I think it's a very good article. Unfortunately, I'm having problems with some lisp code under the "function objects" item. The author is trying to show how you can return a raw list that later may be interpreted as a function call. Here's the relevant code:
(defun f (op i) (funcall op i))
(defun addn (n) (list 'lambda '(x) (list '+ 'n n)))
;;This is supposed to evaluate to 10 (f (addn 3) 7)
Now, the problem is that neither SBCL no CLISP would accept this. Maybe there's just a syntax error. But I couldn't fix it.
But even if the syntax error could be fixed, here's what I'm really baffled at: the return from (addn 3) will return an S expression (lambda (x) (+ n 3)). This s-expression needs to be evaluated before f can treat it as a function. Right? It feels like a call to "eval" is missing somewhere. I re-wrote it like this:
(f (eval (addn 3)) 7)
And it seems to work. But now I'm afraid that I'm missing something important. The call to eval (as I understand) will basically invoke the interpreter (or compiler for compiled code) to interpret (or compile) S-expression (lambda (x) (+ n 3)). But in author's original code, it looks like that S-expression can be understood directly, without interpreter's (or compiler's) help. If that were true, it would be truly amazing and I'd have to change some of my world-concepts ...
> I think it's a very good article.

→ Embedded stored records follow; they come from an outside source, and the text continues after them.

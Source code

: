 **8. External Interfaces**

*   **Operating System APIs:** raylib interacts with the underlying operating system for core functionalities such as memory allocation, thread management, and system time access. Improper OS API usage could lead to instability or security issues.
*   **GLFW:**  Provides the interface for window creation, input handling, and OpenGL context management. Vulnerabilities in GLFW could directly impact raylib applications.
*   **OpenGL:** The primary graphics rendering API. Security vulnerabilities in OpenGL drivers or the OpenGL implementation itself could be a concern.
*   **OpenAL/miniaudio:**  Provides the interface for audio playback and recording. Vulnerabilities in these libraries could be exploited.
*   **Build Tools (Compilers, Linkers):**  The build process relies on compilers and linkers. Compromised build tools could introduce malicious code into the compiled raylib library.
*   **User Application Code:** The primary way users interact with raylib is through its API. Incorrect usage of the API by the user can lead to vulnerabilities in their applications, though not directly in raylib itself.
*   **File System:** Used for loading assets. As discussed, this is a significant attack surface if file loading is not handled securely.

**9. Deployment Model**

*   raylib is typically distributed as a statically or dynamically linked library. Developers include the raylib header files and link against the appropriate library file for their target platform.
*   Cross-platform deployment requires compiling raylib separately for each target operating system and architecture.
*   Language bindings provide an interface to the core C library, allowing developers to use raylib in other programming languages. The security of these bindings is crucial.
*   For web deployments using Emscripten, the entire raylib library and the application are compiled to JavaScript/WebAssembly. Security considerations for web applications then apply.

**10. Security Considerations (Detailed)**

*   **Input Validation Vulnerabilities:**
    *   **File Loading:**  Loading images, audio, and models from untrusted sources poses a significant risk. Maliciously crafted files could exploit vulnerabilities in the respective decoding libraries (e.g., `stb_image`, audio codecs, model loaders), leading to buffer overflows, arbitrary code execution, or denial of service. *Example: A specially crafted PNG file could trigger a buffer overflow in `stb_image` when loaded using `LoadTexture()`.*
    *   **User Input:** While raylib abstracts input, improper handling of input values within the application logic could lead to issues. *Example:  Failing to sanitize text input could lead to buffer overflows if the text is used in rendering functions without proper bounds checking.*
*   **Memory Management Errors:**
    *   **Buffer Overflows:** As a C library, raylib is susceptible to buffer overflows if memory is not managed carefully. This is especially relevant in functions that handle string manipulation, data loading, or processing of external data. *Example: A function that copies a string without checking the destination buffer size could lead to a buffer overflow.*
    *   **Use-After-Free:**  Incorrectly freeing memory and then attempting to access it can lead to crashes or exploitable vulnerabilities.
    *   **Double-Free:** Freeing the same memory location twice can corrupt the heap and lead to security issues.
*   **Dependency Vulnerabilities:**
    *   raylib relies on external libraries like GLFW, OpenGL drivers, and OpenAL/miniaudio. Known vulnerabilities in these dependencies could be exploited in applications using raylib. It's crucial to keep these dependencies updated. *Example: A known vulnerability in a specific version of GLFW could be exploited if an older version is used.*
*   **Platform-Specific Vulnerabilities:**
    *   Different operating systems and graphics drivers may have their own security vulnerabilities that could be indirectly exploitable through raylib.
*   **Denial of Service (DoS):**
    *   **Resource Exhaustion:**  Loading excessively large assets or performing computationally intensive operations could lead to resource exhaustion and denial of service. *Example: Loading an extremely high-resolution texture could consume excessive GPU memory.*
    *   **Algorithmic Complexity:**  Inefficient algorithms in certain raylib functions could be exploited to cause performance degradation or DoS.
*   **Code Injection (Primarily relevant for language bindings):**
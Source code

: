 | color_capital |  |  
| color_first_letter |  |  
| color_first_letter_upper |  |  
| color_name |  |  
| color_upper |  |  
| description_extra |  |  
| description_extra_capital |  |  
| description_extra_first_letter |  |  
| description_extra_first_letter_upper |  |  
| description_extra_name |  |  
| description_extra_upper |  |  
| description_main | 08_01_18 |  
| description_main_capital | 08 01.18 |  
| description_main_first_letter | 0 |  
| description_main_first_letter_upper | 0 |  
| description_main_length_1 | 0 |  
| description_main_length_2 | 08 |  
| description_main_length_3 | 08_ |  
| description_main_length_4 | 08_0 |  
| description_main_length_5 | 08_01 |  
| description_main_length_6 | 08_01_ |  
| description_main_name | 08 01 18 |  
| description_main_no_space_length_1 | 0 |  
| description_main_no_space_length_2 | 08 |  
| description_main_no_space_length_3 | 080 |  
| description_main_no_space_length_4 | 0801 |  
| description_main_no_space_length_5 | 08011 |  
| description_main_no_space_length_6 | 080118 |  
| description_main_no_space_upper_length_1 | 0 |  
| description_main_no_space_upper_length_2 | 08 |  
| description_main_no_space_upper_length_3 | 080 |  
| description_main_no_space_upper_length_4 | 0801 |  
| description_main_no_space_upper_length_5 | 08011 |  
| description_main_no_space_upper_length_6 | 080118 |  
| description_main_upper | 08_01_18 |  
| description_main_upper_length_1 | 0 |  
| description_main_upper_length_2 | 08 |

Unfortunately, I'm having problems > with some lisp code under the "function objects" item. > The author is trying to show how you can return a raw list that later > may be interpreted as a function call. Here's the relevant code:
> ;;This is supposed to evaluate to 10 > (f (addn 3) 7)
> Now, the problem is that neither SBCL no CLISP would accept this. > Maybe there's just a syntax error. But I couldn't fix it.
> But even if the syntax error could be fixed, here's what > I'm really baffled at: the return from (addn 3) will return an S > expression (lambda (x) (+ n 3)). This s-expression needs to be evaluated > before f can treat it as a function. Right? It feels like a call to > "eval" is missing somewhere. I re-wrote it like this:
> (f (eval (addn 3)) 7)
> And it seems to work. But now I'm afraid that I'm missing something > important. The call to eval (as I understand) will basically invoke the > interpreter (or compiler for compiled code) to interpret (or compile) > S-expression (lambda (x) (+ n 3)). But in author's original code, it > looks like that S-expression can be understood directly, without > interpreter's (or compiler's) help. If that were true, it would be truly > amazing and I'd have to change some of my world-concepts ...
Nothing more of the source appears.